RATING (on the Pitchfork scale): ONEOFTHEWORSTSONGSOFTHEDECADE.1 (out of 10)

"Lay Your Hands On Me":


I'm wanted. Waaaannnnttteeeeeaaad!!!
Michael Anthony: Hey, Mr. BJ! Why does it take you almost 3 FULL MINUTES to get to the turgid point of this fetid pile of big album-opener trash? Jesus, this is worse than I remembered it, and I remembered it being pretty much the worst thing that I'd ever heard. Was it supposed to be a "Hysteria" knock-off? A Mutt Lange-inspired "Born In The USA" with lyrics about jack shit? Something more experimental? Who knows? Whatever it was supposed to be, it wasn't anything other than horrid, and the American public, with their great taste, quickly turned on Bon Jovi forever.*

To be fair, the perpetually uncool Richie Sambora does rip some semi-cool faux-Vai licks in the long intro, though, given a multi-million-dollar studio and 3 FULL MINUTES to dick around in, you'd expect a little more than some half-hearted solos and the occasional flourish of noise.

There's also this tight accidental harmonic feedback thing, which is more likely the fault of Bruce Fairbairn, uber-producer of more than a few not-so-Hall caliber albums from otherwise HOF-worthy bands, and probably has nothing to do with Jon Bon.

RATING: 2.69 (out of 10)

* Not true.

One of 30 for a penny, via the BMG Music Club.
G.E. Smith: To do this up for real, I went and dug out the TAPE version of "New Jersey," and to do so I had to wade through a sea of Robert Palmer, Huey Lewis and Al B. Sure. I feel dirty.

Anyway, yes, the rip of "Hysteria" Mutt Lange magic in the opening is right there in our face, but if you're going to lift from that album why take one of the sludgy parts from "Gods of War" on side two? What happens after this is more disturbing. Before the music kicks in Jovi does a Michael Hutchence on that spoken word part, then he's doing those David Lee Roth vocal screeches ("I've been to school-HA! Oh baby I've been the teacher.") And then Steven Tyler's "P.U.M.P."-era sex tease on the "your satisfaction is uh, guaranteed." Why the hell does a guy who dominated the world on his last album have to rip from anyone on the follow up?

Fairbairn helped make this happen.
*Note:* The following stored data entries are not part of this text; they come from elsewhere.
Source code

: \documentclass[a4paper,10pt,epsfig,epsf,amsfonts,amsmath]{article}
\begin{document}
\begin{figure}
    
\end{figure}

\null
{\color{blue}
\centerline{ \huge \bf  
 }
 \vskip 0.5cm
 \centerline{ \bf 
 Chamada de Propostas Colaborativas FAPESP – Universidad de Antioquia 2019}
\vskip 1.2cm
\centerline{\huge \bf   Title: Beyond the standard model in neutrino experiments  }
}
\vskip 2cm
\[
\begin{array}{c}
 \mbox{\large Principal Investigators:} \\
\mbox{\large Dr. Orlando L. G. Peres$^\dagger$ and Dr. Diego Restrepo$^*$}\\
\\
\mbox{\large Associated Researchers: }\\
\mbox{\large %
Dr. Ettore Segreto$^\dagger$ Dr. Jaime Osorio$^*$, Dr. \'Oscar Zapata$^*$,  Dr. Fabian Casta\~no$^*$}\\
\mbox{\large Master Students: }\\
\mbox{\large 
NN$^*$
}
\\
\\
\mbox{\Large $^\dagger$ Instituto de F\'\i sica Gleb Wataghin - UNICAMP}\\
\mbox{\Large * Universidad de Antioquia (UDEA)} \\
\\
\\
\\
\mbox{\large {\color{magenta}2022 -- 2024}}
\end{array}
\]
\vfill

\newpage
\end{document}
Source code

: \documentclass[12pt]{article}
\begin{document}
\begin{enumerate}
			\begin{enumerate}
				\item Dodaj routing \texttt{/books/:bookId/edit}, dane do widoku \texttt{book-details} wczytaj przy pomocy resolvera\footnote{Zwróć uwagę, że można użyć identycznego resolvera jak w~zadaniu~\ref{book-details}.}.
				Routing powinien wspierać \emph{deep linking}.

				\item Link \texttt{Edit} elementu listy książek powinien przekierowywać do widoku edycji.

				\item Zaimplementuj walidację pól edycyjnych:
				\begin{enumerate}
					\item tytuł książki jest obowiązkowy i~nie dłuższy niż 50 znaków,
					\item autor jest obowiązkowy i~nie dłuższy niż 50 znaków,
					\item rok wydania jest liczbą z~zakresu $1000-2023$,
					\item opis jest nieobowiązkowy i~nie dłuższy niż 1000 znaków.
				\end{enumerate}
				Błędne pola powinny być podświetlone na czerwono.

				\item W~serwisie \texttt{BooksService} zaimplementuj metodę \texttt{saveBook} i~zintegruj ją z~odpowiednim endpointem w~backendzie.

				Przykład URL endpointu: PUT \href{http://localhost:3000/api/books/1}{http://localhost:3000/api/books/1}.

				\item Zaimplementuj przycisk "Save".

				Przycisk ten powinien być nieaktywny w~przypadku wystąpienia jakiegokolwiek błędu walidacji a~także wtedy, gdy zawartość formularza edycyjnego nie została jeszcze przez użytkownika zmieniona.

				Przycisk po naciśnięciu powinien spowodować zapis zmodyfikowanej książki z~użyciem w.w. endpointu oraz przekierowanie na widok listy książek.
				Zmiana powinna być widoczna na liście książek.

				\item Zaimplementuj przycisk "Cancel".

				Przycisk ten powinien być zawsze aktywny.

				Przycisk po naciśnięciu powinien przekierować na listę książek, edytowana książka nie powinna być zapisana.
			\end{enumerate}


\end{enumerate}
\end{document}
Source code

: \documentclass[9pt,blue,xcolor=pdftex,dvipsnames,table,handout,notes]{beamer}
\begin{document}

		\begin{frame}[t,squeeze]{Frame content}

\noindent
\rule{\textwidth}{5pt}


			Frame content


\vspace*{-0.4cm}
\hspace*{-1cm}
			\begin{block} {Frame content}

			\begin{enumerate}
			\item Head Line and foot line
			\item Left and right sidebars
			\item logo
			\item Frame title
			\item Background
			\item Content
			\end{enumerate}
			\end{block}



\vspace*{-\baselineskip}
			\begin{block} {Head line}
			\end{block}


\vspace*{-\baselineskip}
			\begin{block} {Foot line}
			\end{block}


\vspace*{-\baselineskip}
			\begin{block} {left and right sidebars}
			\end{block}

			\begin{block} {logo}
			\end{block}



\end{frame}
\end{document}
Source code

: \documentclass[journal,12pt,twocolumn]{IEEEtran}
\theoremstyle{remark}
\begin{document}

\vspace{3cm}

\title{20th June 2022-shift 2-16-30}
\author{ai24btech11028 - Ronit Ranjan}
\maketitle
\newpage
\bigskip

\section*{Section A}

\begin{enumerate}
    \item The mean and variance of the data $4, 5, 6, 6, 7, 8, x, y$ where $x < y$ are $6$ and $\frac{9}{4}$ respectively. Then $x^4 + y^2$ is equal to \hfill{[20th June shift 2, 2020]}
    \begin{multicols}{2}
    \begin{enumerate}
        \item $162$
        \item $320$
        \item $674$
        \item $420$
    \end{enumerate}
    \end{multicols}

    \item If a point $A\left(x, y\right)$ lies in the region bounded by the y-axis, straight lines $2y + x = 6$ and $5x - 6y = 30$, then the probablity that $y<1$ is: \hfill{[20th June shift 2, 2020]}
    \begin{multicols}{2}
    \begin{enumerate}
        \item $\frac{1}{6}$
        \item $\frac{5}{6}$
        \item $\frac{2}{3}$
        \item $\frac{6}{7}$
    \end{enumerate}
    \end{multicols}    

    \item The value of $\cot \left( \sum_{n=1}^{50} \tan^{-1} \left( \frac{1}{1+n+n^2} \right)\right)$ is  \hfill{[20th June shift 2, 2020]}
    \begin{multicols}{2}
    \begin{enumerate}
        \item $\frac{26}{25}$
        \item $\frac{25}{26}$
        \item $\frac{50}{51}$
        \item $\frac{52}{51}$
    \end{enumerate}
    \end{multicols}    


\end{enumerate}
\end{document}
I bow to Fairbairn.
Sure, that feedback thing is cool, but unlike "Rocked," this track is sloppily produced, with weak and lazy vocal takes, sloppy cut ins and uneven volume levels. This is odd, since, like you said, Fairbairn helmed some of the '80s biggest hard-hair rock albums, like Aerosmith's "Permanent Vacation" and Loverboy's "Get Lucky." Maybe Fairbairn was off his game. Or maybe he felt duped because Jovi and Sambora handed him a steaming pile of cat poo instead of a solid batch of tunes.

This is soulless corporate rock at best, most likely the product of self-congratulatory smugness and copious amounts of attention from dirty groupies and even dirtier rock critics.

RATING: .2 balls out of 2, or 2.1 out of 10.